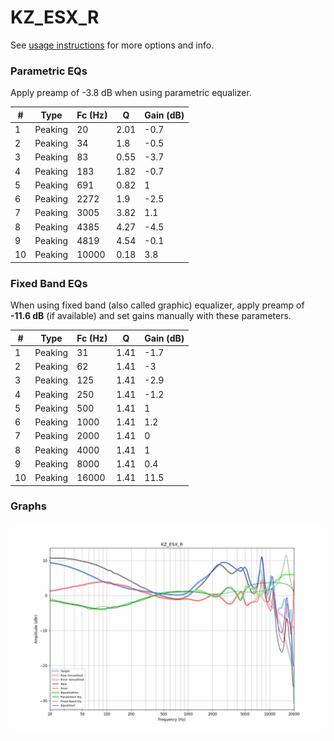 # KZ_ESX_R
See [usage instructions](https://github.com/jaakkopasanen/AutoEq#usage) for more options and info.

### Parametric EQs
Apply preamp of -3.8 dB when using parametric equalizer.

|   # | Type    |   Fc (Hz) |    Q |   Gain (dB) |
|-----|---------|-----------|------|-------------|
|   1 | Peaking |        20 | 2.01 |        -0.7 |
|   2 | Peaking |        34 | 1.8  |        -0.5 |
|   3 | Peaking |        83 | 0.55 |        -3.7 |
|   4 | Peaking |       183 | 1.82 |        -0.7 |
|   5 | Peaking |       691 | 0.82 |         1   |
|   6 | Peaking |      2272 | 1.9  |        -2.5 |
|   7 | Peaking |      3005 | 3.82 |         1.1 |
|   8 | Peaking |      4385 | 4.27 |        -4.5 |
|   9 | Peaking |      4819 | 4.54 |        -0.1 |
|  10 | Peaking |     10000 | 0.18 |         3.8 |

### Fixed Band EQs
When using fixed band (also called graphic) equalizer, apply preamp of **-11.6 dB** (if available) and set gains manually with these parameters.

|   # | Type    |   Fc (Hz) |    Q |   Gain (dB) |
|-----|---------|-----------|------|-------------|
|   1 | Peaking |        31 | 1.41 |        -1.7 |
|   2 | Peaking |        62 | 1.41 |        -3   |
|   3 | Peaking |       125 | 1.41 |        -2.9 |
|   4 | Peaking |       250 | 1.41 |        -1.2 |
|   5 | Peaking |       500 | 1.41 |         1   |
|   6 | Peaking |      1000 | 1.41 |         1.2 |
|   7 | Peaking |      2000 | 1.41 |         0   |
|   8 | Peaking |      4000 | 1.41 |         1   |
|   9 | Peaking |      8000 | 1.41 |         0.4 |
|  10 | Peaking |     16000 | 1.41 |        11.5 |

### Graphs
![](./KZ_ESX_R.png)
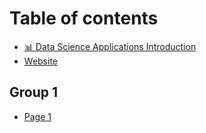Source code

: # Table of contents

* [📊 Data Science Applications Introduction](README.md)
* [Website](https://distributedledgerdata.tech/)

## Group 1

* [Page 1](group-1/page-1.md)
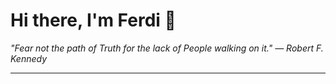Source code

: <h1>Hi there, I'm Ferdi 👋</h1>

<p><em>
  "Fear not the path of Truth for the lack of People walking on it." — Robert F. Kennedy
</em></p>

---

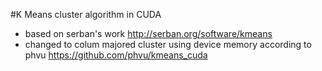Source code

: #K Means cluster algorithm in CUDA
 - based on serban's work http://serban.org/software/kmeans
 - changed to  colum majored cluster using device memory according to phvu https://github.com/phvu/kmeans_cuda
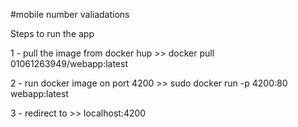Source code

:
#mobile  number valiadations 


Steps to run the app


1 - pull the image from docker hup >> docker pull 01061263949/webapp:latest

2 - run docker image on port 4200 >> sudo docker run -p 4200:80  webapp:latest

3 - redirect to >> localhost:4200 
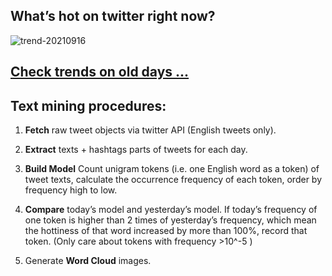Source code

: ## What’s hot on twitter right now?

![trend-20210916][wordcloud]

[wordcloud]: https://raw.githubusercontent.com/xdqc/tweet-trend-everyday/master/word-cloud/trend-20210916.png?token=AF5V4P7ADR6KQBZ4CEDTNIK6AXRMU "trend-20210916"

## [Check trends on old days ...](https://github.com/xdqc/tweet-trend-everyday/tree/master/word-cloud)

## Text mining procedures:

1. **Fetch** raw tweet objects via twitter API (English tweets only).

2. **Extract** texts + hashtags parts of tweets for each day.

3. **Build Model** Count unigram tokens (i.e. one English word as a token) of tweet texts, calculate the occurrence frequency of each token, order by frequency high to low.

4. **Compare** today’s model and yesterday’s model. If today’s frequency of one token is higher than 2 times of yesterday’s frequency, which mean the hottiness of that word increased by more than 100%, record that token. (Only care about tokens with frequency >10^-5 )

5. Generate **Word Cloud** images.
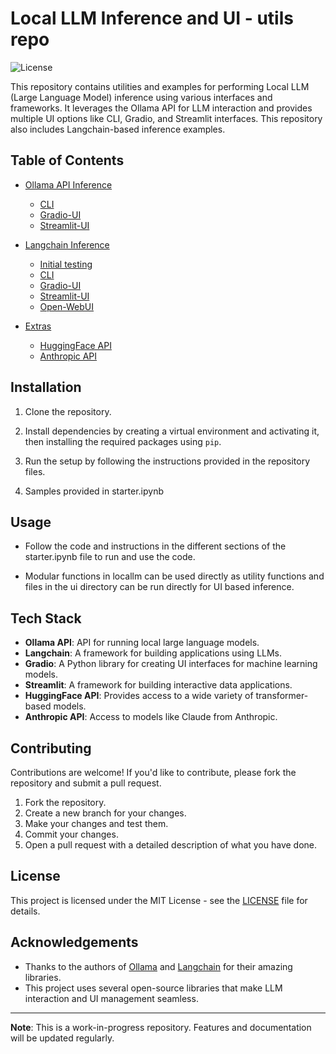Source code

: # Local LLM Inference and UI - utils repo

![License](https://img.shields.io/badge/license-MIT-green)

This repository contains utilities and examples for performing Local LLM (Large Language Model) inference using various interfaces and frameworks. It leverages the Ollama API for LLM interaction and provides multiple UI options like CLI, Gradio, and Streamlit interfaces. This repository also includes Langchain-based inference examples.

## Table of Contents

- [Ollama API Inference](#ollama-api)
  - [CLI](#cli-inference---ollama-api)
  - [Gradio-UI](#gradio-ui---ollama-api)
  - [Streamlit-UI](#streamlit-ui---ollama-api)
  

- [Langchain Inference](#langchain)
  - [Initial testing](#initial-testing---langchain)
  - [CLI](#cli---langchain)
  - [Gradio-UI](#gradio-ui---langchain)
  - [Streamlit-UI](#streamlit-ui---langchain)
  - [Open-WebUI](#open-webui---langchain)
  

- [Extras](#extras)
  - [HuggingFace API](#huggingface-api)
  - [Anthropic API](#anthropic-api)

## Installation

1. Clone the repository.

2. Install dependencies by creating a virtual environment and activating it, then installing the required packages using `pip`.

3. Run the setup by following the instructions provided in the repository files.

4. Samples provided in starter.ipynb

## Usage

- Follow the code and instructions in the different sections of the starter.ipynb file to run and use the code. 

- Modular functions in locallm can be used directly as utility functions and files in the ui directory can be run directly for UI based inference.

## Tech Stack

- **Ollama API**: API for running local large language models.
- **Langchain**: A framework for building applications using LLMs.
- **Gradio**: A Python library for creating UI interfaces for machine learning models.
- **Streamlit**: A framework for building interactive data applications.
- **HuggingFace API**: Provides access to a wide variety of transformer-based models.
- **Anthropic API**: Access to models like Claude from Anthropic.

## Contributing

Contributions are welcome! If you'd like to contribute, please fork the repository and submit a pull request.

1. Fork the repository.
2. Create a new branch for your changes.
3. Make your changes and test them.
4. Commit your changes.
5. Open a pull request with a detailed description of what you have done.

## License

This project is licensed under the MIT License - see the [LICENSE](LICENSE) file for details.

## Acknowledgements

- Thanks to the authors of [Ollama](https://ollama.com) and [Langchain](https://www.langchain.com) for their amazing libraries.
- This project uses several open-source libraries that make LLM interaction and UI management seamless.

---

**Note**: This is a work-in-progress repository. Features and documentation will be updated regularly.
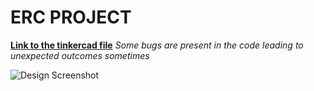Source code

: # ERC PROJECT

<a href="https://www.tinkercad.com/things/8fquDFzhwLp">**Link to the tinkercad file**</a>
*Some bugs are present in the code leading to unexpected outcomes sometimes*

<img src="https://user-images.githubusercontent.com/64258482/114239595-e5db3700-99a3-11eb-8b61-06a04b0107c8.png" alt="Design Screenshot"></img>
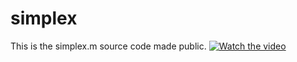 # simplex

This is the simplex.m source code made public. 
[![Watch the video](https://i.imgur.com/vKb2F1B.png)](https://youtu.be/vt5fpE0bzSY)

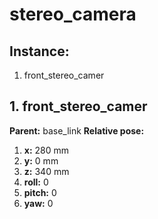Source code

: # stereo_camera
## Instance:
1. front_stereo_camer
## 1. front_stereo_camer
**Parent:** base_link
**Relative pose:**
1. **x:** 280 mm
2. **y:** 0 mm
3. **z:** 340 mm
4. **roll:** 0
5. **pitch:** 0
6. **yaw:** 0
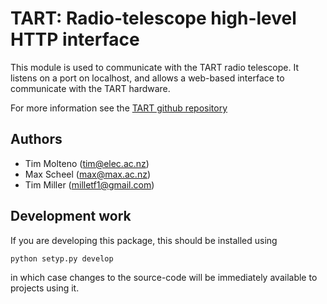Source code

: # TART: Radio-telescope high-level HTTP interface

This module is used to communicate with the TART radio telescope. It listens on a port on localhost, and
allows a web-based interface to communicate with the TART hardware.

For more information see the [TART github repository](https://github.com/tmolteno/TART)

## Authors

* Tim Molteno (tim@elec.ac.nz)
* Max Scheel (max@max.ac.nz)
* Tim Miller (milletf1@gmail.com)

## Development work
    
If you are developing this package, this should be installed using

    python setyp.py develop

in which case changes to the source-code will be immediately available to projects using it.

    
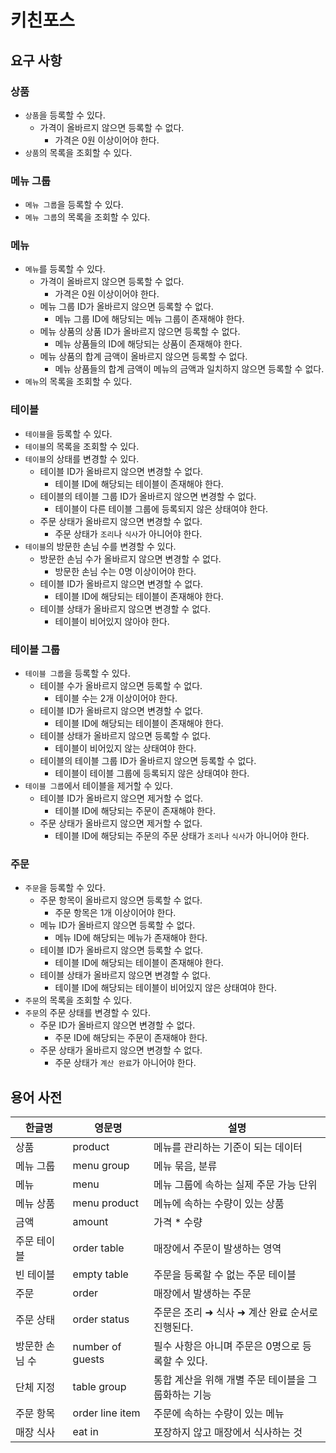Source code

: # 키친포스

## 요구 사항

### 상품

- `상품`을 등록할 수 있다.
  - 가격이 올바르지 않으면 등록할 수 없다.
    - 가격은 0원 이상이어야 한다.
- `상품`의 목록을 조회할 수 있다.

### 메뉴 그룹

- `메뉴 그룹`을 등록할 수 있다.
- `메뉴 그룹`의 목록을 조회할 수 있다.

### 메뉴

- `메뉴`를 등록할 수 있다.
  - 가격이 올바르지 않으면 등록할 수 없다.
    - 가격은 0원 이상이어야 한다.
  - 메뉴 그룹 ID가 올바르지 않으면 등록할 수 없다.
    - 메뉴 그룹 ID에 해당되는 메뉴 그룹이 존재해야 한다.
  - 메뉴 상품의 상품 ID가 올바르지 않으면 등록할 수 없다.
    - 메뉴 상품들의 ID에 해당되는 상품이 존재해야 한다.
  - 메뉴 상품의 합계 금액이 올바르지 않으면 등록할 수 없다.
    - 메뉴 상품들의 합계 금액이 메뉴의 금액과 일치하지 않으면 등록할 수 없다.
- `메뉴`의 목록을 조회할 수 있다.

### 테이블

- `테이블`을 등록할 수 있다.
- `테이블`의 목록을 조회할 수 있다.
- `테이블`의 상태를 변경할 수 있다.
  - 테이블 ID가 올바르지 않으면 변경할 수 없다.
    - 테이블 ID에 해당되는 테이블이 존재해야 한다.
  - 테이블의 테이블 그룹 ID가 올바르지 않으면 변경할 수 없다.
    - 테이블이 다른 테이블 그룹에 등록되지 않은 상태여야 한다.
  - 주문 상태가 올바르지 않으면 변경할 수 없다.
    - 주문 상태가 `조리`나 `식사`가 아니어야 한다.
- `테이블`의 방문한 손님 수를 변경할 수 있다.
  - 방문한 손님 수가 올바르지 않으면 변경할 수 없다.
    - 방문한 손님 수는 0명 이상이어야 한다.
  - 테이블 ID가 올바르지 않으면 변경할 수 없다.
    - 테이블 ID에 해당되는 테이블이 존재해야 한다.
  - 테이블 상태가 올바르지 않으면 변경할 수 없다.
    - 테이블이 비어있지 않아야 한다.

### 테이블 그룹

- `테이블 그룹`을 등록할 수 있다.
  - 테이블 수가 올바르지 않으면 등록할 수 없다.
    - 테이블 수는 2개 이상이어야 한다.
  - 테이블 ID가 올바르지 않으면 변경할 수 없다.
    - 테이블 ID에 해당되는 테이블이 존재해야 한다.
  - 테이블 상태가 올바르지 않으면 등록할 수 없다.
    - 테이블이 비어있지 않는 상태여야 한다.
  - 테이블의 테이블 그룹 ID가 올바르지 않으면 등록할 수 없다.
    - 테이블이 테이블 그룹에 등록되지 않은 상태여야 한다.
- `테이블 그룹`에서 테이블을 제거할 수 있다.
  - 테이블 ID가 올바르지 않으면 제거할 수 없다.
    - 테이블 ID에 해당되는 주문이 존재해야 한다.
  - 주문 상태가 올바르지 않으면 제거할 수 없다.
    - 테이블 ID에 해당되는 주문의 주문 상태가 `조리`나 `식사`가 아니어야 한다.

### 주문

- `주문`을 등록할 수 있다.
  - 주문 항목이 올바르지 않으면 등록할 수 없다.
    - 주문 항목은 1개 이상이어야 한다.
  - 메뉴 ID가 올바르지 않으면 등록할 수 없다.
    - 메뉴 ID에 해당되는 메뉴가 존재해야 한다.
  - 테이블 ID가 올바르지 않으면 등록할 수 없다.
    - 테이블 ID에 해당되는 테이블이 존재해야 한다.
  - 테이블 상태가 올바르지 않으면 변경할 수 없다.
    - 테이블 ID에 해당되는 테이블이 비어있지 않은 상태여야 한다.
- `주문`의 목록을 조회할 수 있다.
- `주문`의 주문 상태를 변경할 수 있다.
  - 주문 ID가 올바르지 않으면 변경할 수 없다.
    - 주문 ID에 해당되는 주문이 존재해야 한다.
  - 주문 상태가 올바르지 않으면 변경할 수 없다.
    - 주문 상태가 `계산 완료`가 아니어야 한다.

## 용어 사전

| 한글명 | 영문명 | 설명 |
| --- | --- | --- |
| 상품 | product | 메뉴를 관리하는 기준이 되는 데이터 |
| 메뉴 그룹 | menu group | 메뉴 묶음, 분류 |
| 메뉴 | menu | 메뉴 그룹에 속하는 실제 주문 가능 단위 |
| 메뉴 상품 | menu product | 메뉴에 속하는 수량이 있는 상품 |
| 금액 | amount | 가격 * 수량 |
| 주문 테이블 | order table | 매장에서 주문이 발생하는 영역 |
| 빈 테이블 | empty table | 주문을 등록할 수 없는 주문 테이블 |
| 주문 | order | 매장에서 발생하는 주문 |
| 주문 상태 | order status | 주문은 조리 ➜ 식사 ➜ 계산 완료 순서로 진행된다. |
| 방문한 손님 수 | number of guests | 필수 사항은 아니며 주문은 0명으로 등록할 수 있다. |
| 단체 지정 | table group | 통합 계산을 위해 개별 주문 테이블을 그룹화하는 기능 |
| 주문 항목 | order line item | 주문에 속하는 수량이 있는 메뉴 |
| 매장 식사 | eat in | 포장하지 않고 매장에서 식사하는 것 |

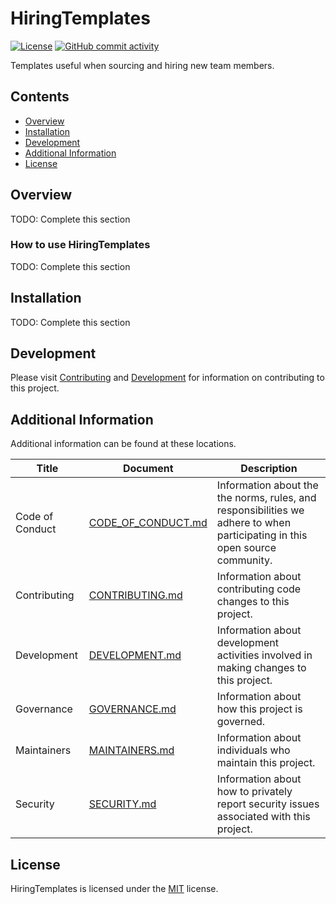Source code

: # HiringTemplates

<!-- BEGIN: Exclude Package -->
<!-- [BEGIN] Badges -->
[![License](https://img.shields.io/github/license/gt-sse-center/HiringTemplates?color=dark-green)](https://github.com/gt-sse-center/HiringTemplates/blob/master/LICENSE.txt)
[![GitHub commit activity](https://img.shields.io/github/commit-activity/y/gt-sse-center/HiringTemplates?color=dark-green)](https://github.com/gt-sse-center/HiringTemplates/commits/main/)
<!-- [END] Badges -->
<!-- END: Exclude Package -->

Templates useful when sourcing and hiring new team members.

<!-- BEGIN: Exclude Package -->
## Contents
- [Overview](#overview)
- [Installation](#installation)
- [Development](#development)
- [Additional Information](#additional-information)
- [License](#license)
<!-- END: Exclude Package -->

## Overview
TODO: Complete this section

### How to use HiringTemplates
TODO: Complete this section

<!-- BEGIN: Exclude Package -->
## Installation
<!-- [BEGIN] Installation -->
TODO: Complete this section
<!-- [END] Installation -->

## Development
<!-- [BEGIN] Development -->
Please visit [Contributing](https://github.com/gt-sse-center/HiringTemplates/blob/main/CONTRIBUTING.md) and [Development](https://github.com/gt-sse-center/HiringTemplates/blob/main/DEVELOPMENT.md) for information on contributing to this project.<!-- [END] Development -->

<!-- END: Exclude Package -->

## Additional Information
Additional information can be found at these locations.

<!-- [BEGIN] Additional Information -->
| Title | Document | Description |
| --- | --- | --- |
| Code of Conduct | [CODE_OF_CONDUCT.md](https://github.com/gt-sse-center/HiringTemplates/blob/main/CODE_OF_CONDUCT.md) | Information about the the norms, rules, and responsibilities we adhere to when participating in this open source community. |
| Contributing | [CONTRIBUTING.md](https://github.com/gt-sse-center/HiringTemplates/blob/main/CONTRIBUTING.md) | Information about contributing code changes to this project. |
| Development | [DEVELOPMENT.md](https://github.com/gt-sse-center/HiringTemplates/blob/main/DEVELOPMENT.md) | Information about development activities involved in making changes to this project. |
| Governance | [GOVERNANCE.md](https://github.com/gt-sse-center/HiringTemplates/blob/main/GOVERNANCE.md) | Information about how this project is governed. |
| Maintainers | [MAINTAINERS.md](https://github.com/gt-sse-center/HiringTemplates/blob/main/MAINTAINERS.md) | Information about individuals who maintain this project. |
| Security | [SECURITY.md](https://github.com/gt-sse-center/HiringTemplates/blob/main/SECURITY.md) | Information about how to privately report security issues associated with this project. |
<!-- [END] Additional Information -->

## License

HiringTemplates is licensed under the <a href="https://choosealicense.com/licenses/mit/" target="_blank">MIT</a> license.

_____

PROMPT
What is needed is a verbatim copy of every line in the records above from the one containing "- [HuggingFace API](#huggingface-api)" down to the one containing "## Contributing", both included, and nothing more.

FINISHED TASK
  - [HuggingFace API](#huggingface-api)
  - [Anthropic API](#anthropic-api)

## Installation

1. Clone the repository.

2. Install dependencies by creating a virtual environment and activating it, then installing the required packages using `pip`.

3. Run the setup by following the instructions provided in the repository files.

4. Samples provided in starter.ipynb

## Usage

- Follow the code and instructions in the different sections of the starter.ipynb file to run and use the code. 

- Modular functions in locallm can be used directly as utility functions and files in the ui directory can be run directly for UI based inference.

## Tech Stack

- **Ollama API**: API for running local large language models.
- **Langchain**: A framework for building applications using LLMs.
- **Gradio**: A Python library for creating UI interfaces for machine learning models.
- **Streamlit**: A framework for building interactive data applications.
- **HuggingFace API**: Provides access to a wide variety of transformer-based models.
- **Anthropic API**: Access to models like Claude from Anthropic.

## Contributing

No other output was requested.